We emphatically dissent, however, from Mr. Meredith's proposition that all is being done in the public schools that can be done, in the line of moral instruction. There is probably not a city or town in the country where morality is a recognized subject of instruction in the common schools, standing on the same footing as spelling or geography. Our schools give only information that will serve business purposes or discipline the mind, and utterly neglect training in right conduct. Their aim is to turn out money-getters, rather than to produce good citizens. If our schools were to give as much attention to judicious instruction in ethics as they now devote to the teaching of arithmetic, for instance, we believe that they would come much nearer to exerting the beneficial influence that is claimed for them than they do at present.



The "Chautauquan" is a magazine published for the benefit of what is known as the "Chautauqua Literary and Scientific Circle." It is religious in its general character. It contains "Sunday Readings" which are noted as "selected by Bishop Vincent." In one of these we lately read the following: "Some counselors, like Herbert Spencer, advise us to follow our own self-interest, without concern for others, with the assurance that. all will be thus happier, because more independent." Now, why a statement like this, which is absolutely without foundation and entirely misleading, should be considered as particularly suitable for Sunday reading, we, who are not of the "Circle," can not in the least divine. It is given to the members of the Circle, however, as the utterance of a leading educator, Dr. Hill, President of the Baptist University of Rochester, and with the indorsement of Bishop Vincent, who, by selecting it, stamped it with his approval.
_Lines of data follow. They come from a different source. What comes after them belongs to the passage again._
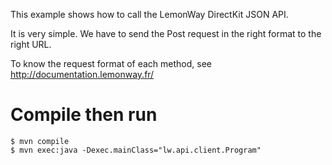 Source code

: This example shows how to call the LemonWay DirectKit JSON API.

It is very simple. We have to send the Post request in the right format to the right URL.

To know the request format of each method, see http://documentation.lemonway.fr/ 

# Compile then run
```
$ mvn compile
$ mvn exec:java -Dexec.mainClass="lw.api.client.Program"
``` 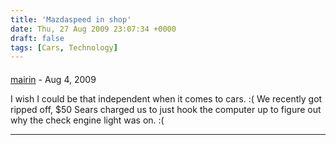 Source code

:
 ```yaml
---
title: 'Mazdaspeed in shop'
date: Thu, 27 Aug 2009 23:07:34 +0000
draft: false
tags: [Cars, Technology]
---
```



#### 
[mairin](http://mihmo.livejournal.com "mairin@linuxgrrl.com") - <time datetime="2009-08-27 20:46:23">Aug 4, 2009</time>

I wish I could be that independent when it comes to cars. :( We recently got ripped off, $50 Sears charged us to just hook the computer up to figure out why the check engine light was on. :(
<hr />
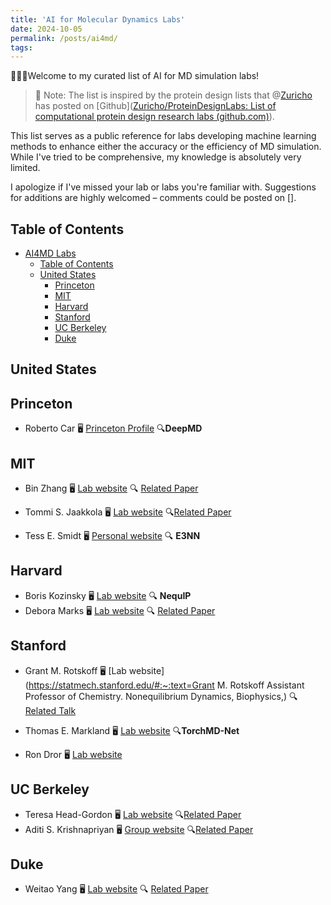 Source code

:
 ```yaml
---
title: 'AI for Molecular Dynamics Labs'
date: 2024-10-05
permalink: /posts/ai4md/
tags:
---
```



🤗🤗🤗Welcome to my curated list of AI for MD simulation labs! 

> 📝 Note: The list is inspired by the protein design lists that @[Zuricho](https://github.com/Zuricho) has posted on [Github]([Zuricho/ProteinDesignLabs: List of computational protein design research labs (github.com)](https://github.com/Zuricho/ProteinDesignLabs/tree/main)).

This list serves as a public reference for labs developing machine learning methods to enhance either the accuracy or the efficiency of MD simulation. While I've tried to be comprehensive, my knowledge is absolutely very limited. 

I apologize if I've missed your lab or labs you're familiar with. Suggestions for additions are highly welcomed – comments could be posted on [].



## Table of Contents

* [AI4MD Labs](#AI-for-MD-labs)
  * [Table of Contents](#table-of-contents)
  * [United States](#united-states)
    * [Princeton](#Princeton)
    * [MIT](#mit)
    * [Harvard](#harvard)
    * [Stanford](#stanford)
    * [UC Berkeley](#uc-berkeley)
    * [Duke](#duke)

## United States

## Princeton

* Roberto Car 🖥️ [Princeton Profile](https://chemistry.princeton.edu/faculty-research/faculty/roberto-car/) 🔍**DeepMD**

## MIT

* Bin Zhang 🖥️ [Lab website](https://zhanggroup.mit.edu/team.html) 🔍 [Related Paper](https://doi.org/10.1021/acscentsci.3c01160)

* Tommi S. Jaakkola 🖥️ [Lab website](https://people.csail.mit.edu/tommi/people.html) 🔍[Related Paper](https://arxiv.org/pdf/2210.07237)

* Tess E. Smidt 🖥️ [Personal website](https://blondegeek.github.io/) 🔍 **E3NN**

## Harvard

* Boris Kozinsky 🖥️ [Lab website](https://mir.g.harvard.edu/people) 🔍 **NequIP**
* Debora Marks 🖥️ [Lab website](https://www.deboramarkslab.com/members)  🔍 [Related Paper](https://openreview.net/pdf?id=Byg3y3C9Km)

## Stanford

* Grant M. Rotskoff 🖥️ [Lab website](https://statmech.stanford.edu/#:~:text=Grant M. Rotskoff Assistant Professor of Chemistry. Nonequilibrium Dynamics, Biophysics,) 🔍 [Related Talk](https://www.youtube.com/watch?v=eQy9jSobLfI)

* Thomas E. Markland 🖥️ [Lab website](https://web.stanford.edu/group/markland/group.html) 🔍**TorchMD-Net**

* Ron Dror 🖥️ [Lab website](https://web.stanford.edu/group/markland/group.html)

## UC Berkeley

* Teresa Head-Gordon 🖥️ [Lab website](https://thglab.berkeley.edu/group/) 🔍[Related Paper](https://arxiv.org/pdf/2405.02247)
* Aditi S. Krishnapriyan 🖥️ [Group website](https://a1k12.github.io/#:~:text=Assistant%20Professor,%20UC%20Berkeley.%20Chemical%20Engineering%20and%20EECS.%20I%20am) 🔍[Related Paper](https://arxiv.org/abs/2402.13984)

## Duke

* Weitao Yang 🖥️ [Lab website](https://yanglab.chem.duke.edu) 🔍 [Related Paper](h[ttps://doi.org/10.1063/5.0142280](https://doi.org/10.1063/5.0142280))



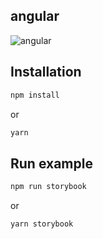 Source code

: 
## angular
![angular](../../doc/vue.gif)


## Installation
```sh
npm install
```

or

```sh
yarn
```


## Run example
```sh
npm run storybook
```

or

```sh
yarn storybook
```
The ordinary members of the Circle will, therefore, feel justified in accepting it without hesitation or reserve, and will form their opinion of Herbert Spencer accordingly. The wrong is done, not so much to Mr. Spencer, whose reputation is established in the world of philosophy and science, as to the members of the Circle, who are made to receive a false impression of his moral teaching. If Bishop Vincent is not too busy with work of more importance, we would earnestly invite him to do one of two things—either justify the above statement in regard to Mr. Spencer or withdraw it, and that in the same columns in which the statement appeared. We affirm most emphatically that it does entire injustice to Mr. Spencer's teaching.